In each case, it seems locals favor the compound noun, while outsiders flub any chances of sounding hip by using the two-word moniker.

When it comes to the word components themselves, Philly’s entry is much more specific. “Cheese” and “steak” are both distinct ingredients, while “hot” and “dish” are extremely general. The fact that this sentence makes sense — “I took the hotdish out of the fridge” — just adds to the confusion.

Appearance

Cheesesteaks are not very photogenic, as countless Instagrams have proven.

But hotdish can be even more gross looking. Some Minnesotans say that the more beige and unappealing the casserole looks, the better it’s likely to taste.

A variation called “tater tot hotdish” has a slightly more appetizing appearance thanks to the toasty nuggets spread across the top, but even those tasty fried potatoes can’t do all that much for looks.

Ingredients

The ingredient list for a cheesesteak as served in Philadelphia is simple: Steak, cheese, bread and sometimes onions. That’s it. Nothing more. (No green peppers, got it?)

Hotdish, on the other hand, can be made a thousand different ways. It usually starts with canned cream of mushroom soup, other canned veggies, and some kind of starch.

But it can take countless forms. Some people add hamburger, others prefer chicken, others tuna. Some say tomato sauce is key, others stick with the soup as binder. Tater tots on top are popular, but rice, noodles or potatoes are also used.

Ease of eating

Cheesesteaks are inherently portable. They come wrapped in deli paper — if they don’t, they just don’t taste right — and so can be scarfed down easily while walking or standing. (It helps to affect the “Philly lean.”) They’re perfect for chowing down outside at 2 a.m. after a night on the town.

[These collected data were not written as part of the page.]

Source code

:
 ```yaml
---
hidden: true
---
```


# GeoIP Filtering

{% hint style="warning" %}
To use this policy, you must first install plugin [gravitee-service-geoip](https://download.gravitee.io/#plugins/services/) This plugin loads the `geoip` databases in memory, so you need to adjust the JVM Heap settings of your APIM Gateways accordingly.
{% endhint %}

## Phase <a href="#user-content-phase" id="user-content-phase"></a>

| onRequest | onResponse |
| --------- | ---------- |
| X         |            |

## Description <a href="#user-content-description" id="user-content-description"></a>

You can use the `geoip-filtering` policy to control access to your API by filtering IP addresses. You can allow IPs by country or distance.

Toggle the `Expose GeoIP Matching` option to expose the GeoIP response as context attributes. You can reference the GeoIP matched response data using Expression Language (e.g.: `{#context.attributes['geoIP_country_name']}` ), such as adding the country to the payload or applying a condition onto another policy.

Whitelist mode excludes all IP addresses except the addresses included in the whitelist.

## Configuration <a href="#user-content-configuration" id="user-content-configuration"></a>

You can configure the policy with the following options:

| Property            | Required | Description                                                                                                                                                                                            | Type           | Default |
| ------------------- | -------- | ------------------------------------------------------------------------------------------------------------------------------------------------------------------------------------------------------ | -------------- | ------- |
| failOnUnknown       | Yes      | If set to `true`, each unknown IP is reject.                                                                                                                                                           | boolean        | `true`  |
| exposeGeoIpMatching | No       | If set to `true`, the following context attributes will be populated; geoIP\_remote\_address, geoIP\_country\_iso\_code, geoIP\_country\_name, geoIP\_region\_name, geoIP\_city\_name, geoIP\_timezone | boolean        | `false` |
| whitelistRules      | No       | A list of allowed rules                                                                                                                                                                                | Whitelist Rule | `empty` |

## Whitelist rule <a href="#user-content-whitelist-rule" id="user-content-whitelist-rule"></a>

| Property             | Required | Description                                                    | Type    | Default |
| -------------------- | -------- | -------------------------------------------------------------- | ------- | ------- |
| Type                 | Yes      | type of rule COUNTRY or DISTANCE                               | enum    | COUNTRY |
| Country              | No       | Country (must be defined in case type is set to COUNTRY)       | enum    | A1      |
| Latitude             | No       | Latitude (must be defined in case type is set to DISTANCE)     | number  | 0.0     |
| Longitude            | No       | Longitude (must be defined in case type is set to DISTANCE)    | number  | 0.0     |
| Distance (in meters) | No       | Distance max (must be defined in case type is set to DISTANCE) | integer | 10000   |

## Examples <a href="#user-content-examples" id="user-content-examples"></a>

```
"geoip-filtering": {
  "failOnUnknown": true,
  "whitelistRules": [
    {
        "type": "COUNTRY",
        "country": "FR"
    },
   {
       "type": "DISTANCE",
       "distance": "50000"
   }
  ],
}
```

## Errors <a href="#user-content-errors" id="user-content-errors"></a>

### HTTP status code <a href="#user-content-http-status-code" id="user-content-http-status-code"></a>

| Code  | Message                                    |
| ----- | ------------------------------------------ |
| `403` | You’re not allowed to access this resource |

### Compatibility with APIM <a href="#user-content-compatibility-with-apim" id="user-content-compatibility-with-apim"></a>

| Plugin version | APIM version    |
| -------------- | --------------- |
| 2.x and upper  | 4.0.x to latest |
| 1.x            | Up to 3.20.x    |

Hotdish is just as well suited to being drunk food, but it’s much harder to eat on the go. It’s the kind of thing you might make the day before a big party so you’re sure to have leftovers to microwave when you get back home.

Political clout

This could be an unfair comparison, since Philadelphia is a municipality and Minnesota is a whole state. That said, the Philly metro area has around the same number of people (6 million) as the entire Land of 10,000 Lakes (5.5 million), so in that sense they’re on par.

Midwestern politicians seem to eagerly embrace their ugly comfort food item. The Minnesota Congressional Delegation hosts an annual “Hotdish Off,” and former Senator Al Franken has appropriated the term to drag Trump’s policies.

In Philly, local pols usually avoid attaching their names to the sandwich. For national candidates, however, cheesesteak choices loom large. When he was a presidential hopeful, John Kerry’s request to have his topped with swiss may have cost him front-runner status.

Most famous place to get one

The corner known as “Cheesesteak Vegas” might be the most well-known food tourist destination in the country.

Locals might not think Pat’s or Geno’s makes a particularly great rendition of a cheesesteak, but what they serve is representative. And the fact that you can sample two in one visit, at a buzzy corner bursting with South Philly character makes a visit a perfectly great tourist activity.

Minnesota doesn’t have anything quite so iconic, it seems — in large part probably because hotdish is something best made at home.

One spot that gets many shoutouts is Happy Joe’s, a small pizza shop in New Ulm, around 90 miles southwest of the Twin Cities. If you look for versions in Minneapolis itself, you’re likely to come up with fancy chef twists on the recipe instead of the classic casserole of *delicious* canned goop.